We will explain how to connect our P1AM-ETH Industrial Arduino Ethernet Shield to the Click PLC. The protocol will be Modbus TCP on an Ethernet communication network. Modbus is a master-slave type of communication. Masters will always send the commands to read or write to the slaves on the network. The slaves will respond if the communication is directed at them. Since this is an Ethernet network our master is known as a client and the slave as a server.
The P1AM Example from Automation Direct on GitHub will be used. It will be modified to write to holding registers and coils in the Click PLC.
github.com/AutomationDirect/P1AM-Examples/tree/master/P1AM-100_ModbusTCP_Client_Multiple
The temperature from the thermocouple input unit on the P1AM will be written to the Click PLC. Inputs from the simulator input card on our Arduino P1AM will be written to the Click PLC outputs directly. The Click PLC will also be programmed with a heartbeat circuit. This will detect if communications have been severed and will reset the outputs after 5 seconds. Let’s get started with our Arduino P1AM Modbus client to Click Modbus server.
Previous posts in this Productivity Open Arduino Compatible Industrial Controller Series
A full list can be obtained at the following location:
Productivity Open (P1AM-100) Arduino Controller
Productivity Open Arduino Controller Hardware
– Starter Kit Unboxing Video
– Powering Up Video
Installing the Software – Video
First Program – Video
Program Structure – Video
Variables Data Types – Video
Serial Monitor COM – Video
Program Control – Video
Operators – Video
GPIO Inputs and Outputs – Video
Math Instructions – Video
Time Instructions – Video
P1000 Expansion Analog Combination Module – Video
P1000 Expansion Digital Inputs and Outputs Part 1 – Video
P1000 Expansion Digital Inputs and Outputs Part 2 – Video
Watchdog Timer – Video
P1000 Expansion Thermocouple Module – Video
PID Control – Video
P1AM Arduino Modbus TCP to C-More Micro EA3 – Video
P1AM Arduino Modbus TCP to C-More EA9 – Video
Ethernet Shield Web Server – Video
Watch the video below to see a sample program (sketch) of the P1AM-ETH Modbus TCP Client communicating to our Click PLC Modbus TCP server.
P1AM-ETH
Specifications
The P1AM-ETH is an industrially rated MKR format shield based on the WIZnet W5500 chip that adds Ethernet connectivity to the P1AM-100. The P1AM-ETH uses SPI to communicate with the P1AM-100 or other MKR format CPU. The P1AM-ETH uses the Arduino Ethernet library which comes standard with the Arduino IDE.
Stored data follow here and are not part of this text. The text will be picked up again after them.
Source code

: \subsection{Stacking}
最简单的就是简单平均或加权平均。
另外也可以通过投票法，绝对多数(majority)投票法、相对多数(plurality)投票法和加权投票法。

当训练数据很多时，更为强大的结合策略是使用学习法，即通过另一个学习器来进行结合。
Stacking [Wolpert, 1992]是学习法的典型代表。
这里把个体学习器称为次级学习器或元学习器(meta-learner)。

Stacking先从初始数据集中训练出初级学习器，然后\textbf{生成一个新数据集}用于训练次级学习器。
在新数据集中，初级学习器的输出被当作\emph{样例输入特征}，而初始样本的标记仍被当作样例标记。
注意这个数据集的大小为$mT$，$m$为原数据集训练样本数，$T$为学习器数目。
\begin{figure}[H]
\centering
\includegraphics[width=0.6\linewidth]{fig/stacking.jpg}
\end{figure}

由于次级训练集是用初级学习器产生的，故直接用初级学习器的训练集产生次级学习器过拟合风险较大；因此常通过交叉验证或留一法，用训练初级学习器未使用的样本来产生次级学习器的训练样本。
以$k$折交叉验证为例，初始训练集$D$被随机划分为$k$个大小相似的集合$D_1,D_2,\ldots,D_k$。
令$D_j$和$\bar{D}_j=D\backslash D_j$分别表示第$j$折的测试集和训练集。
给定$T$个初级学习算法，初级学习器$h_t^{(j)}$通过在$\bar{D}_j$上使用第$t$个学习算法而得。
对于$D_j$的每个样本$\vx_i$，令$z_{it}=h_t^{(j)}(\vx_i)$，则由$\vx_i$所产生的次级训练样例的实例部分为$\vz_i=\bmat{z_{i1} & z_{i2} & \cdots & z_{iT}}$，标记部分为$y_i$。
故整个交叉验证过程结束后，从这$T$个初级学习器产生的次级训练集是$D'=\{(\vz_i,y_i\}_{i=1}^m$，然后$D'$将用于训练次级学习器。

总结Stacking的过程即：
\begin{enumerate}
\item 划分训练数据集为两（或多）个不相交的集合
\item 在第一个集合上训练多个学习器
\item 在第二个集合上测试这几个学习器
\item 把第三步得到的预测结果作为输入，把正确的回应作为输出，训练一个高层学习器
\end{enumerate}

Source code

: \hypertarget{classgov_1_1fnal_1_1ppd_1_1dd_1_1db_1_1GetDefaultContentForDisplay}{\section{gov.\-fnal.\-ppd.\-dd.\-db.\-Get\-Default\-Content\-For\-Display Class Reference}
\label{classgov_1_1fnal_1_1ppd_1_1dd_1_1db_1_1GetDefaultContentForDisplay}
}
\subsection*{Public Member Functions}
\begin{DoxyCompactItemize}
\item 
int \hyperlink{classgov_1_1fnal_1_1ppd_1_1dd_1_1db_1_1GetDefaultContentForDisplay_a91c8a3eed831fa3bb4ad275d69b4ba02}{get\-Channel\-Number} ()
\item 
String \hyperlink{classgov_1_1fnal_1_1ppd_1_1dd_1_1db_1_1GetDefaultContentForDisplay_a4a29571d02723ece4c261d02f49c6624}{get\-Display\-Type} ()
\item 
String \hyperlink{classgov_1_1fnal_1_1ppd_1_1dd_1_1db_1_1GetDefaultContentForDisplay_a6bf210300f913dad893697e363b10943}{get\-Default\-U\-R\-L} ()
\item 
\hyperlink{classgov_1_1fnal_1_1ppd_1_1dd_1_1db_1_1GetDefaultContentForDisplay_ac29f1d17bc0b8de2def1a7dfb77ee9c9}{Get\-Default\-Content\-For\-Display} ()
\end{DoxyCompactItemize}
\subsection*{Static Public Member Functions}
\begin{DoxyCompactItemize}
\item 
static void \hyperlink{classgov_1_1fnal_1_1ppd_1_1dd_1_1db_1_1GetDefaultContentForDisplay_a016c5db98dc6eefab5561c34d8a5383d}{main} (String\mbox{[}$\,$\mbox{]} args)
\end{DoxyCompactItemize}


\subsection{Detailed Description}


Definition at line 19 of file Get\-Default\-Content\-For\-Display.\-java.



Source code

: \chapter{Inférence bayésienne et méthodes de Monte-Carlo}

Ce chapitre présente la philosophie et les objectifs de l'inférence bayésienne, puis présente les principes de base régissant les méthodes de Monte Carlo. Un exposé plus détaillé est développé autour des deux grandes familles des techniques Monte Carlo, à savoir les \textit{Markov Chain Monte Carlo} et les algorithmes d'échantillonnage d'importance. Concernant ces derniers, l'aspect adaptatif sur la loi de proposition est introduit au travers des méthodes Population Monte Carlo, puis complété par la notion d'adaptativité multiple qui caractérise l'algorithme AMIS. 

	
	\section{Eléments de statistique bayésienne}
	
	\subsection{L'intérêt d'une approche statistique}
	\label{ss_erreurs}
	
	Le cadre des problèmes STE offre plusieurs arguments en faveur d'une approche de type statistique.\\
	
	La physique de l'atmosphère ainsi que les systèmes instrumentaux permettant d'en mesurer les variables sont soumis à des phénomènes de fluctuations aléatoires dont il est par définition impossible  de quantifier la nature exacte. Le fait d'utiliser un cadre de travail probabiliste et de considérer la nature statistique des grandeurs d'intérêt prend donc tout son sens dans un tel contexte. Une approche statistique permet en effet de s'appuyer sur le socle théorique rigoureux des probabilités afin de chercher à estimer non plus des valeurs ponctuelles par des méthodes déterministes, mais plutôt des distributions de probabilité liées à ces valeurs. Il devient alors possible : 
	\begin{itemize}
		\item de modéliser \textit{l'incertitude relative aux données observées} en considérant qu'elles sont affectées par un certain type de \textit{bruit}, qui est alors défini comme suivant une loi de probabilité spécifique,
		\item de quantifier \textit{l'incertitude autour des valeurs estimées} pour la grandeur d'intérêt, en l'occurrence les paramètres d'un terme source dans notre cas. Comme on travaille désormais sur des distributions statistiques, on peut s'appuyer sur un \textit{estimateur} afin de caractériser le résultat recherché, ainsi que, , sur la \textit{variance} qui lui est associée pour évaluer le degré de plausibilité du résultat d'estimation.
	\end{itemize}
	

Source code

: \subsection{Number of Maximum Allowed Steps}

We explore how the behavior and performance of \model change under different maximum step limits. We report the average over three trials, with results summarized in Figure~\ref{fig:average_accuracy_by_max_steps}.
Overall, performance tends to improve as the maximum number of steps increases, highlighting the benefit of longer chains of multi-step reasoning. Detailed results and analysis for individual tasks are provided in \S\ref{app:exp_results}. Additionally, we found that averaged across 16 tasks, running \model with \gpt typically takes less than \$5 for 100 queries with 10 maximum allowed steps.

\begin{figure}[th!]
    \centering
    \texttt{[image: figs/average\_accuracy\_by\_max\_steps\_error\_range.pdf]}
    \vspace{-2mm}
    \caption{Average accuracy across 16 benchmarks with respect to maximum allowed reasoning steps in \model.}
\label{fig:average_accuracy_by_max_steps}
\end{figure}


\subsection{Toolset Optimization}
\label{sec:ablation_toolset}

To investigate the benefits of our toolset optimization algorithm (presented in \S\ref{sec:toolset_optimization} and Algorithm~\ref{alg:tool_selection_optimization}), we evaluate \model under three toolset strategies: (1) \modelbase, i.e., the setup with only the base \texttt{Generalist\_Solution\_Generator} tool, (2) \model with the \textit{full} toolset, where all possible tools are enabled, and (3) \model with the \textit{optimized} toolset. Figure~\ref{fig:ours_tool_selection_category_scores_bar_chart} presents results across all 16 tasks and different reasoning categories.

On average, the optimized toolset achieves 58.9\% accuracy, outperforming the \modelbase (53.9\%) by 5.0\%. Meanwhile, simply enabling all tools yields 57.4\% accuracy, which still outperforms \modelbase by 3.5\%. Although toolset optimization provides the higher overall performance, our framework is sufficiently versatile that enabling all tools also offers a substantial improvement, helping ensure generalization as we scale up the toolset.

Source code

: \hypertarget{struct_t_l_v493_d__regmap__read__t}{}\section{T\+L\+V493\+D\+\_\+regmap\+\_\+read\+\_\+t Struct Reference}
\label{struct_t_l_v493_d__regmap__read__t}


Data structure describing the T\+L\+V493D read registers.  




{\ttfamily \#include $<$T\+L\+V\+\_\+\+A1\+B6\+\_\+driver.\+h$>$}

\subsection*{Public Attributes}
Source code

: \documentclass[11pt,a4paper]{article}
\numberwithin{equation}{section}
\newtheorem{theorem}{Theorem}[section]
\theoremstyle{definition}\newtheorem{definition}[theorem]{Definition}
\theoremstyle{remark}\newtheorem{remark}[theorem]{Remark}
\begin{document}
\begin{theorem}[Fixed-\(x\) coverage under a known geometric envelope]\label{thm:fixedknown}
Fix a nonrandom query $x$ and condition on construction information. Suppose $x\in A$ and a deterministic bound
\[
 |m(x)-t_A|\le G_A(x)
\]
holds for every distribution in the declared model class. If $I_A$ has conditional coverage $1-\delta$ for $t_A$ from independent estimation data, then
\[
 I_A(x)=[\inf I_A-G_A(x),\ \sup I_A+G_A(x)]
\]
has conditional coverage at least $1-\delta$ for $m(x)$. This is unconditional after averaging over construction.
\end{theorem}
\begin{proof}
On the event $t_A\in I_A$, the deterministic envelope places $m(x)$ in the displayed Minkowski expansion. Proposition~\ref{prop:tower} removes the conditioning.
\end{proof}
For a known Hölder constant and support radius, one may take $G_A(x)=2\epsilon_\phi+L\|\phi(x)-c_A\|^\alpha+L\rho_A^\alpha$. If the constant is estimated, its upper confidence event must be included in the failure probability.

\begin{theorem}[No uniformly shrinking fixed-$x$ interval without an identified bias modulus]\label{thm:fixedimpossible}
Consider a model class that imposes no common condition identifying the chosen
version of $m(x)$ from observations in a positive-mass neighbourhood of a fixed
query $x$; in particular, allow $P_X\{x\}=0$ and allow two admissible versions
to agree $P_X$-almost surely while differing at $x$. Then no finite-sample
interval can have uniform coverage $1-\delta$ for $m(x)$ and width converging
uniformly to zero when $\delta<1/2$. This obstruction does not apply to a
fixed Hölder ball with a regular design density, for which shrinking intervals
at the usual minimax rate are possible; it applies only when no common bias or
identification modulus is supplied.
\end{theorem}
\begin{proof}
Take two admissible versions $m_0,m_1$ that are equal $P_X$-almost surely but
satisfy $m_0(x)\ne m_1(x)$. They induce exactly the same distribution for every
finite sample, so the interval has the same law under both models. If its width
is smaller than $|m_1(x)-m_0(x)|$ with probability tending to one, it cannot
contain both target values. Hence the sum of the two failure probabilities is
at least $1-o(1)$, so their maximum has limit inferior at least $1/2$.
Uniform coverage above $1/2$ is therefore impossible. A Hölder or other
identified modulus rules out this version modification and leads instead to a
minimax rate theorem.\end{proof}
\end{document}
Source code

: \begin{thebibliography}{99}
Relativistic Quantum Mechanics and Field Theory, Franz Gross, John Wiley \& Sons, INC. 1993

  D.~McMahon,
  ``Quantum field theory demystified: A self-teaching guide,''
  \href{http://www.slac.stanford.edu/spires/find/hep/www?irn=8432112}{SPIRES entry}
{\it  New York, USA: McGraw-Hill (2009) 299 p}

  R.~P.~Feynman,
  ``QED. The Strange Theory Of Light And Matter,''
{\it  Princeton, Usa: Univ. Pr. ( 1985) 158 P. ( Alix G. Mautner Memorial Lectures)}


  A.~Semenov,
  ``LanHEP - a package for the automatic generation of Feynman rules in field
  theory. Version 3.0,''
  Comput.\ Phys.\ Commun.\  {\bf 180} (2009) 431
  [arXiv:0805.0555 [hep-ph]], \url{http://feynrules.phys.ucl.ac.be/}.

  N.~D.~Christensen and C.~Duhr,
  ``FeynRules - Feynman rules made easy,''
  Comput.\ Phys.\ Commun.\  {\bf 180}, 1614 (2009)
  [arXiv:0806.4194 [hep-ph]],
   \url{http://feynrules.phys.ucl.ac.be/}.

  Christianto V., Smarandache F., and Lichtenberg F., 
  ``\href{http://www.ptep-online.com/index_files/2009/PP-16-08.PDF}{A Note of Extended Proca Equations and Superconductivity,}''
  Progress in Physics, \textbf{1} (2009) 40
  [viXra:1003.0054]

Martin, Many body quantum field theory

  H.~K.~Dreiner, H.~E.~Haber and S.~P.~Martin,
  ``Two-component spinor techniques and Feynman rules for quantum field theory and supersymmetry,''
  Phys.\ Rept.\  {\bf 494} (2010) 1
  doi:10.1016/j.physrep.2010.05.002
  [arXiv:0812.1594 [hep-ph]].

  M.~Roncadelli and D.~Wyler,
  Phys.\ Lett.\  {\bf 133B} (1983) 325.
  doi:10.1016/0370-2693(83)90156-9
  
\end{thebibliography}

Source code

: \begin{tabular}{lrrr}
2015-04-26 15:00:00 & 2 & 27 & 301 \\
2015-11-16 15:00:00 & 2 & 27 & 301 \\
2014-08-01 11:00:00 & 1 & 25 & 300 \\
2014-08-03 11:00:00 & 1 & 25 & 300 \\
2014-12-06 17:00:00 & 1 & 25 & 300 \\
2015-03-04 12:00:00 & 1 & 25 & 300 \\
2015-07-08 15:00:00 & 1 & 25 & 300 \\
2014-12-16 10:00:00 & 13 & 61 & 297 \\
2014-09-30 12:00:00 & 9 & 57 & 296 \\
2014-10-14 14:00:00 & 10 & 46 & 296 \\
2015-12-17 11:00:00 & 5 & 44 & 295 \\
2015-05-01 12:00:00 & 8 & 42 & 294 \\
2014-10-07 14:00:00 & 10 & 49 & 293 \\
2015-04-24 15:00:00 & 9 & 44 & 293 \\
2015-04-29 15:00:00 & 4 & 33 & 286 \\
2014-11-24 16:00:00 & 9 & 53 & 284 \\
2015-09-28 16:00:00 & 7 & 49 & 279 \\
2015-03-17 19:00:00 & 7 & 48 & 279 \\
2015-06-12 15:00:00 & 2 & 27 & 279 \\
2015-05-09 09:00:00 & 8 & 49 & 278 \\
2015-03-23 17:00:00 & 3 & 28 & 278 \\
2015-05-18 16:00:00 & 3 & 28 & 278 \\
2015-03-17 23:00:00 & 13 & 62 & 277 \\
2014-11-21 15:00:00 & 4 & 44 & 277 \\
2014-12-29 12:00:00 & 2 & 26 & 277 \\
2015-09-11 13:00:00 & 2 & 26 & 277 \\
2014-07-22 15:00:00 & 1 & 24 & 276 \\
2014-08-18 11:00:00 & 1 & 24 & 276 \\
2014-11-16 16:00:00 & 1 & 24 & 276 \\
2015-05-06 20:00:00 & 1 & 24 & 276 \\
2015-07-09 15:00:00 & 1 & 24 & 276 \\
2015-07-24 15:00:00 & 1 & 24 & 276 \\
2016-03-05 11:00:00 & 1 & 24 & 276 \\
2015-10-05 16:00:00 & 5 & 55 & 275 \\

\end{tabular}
The MAC (Media Access Control) address is the physical hardware identification number. This is printed on the right-hand side label of our P1AM-ETH unit.
We will need this number for our program below.
Click Modbus Server Configuration
Using the Click PLC programming software, we will set the Ethernet port IP address and ensure it is a Modbus Server.
Select main menu | Setup | Com Port Setup…
This will call up the COM Port Setup window. Port 1 is our Ethernet port. Select setup under port 1.
This will display the Com Port Setup Details window. A static IP address should always be used when setting up a network.
Select set manually under port 1 and type in the IP address, subnet mask, and default gateway.
Under configuration as a server (slave), we will leave the default assignments. 502 default TCP port number and 60 seconds for the client inactivity timeout. Select OK to save this configuration.
Click Modbus Addresses
The click programming software makes it easy to view Modbus addresses.
Select Address Picker under the ladder program in the program tab of the navigation menu. You can also use the main menu | Program | Address Picker.. or use Ctrl + T.
Select DS on the left-hand side of the address picker window. This will show you the DS area of memory available on the Click PLC. Select display Modbus addresses on the bottom right of the address picker window. Select Modbus HEX Addressing, because this is what will be used on the Arduino Modbus client program.
Click Address DS1 – Modbus 0000H – Arduino Temperature Input – XX.XX
Click Address DS2 – Modbus 0001H – Heartbeat – Incrementing number
Select the Y (output) area of memory for the Click PLC. Here are the memory addresses we will be using for the Modbus communication.
Click Address Y001 – Modbus 2000H – Output bit – Discrete On/Off
Click Address Y002 – Modbus 2001H – Output bit – Discrete On/Off
Click Address Y003 – Modbus 2002H – Output bit – Discrete On/Off
Click Address Y004 – Modbus 2003H – Output bit – Discrete On/Off
Click Address Y005 – Modbus 2004H – Output bit – Discrete On/Off
Click Address Y006 – Modbus 2005H – Output bit – Discrete On/Off
Click Address Y007 – Modbus 2006H – Output bit – Discrete On/Off
Click Address Y008 – Modbus 2007H – Output bit – Discrete On/Off
Arduino P1AM Modbus Client Program
We now have all of the information required to program our Arduino P1AM Modbus Client sketch.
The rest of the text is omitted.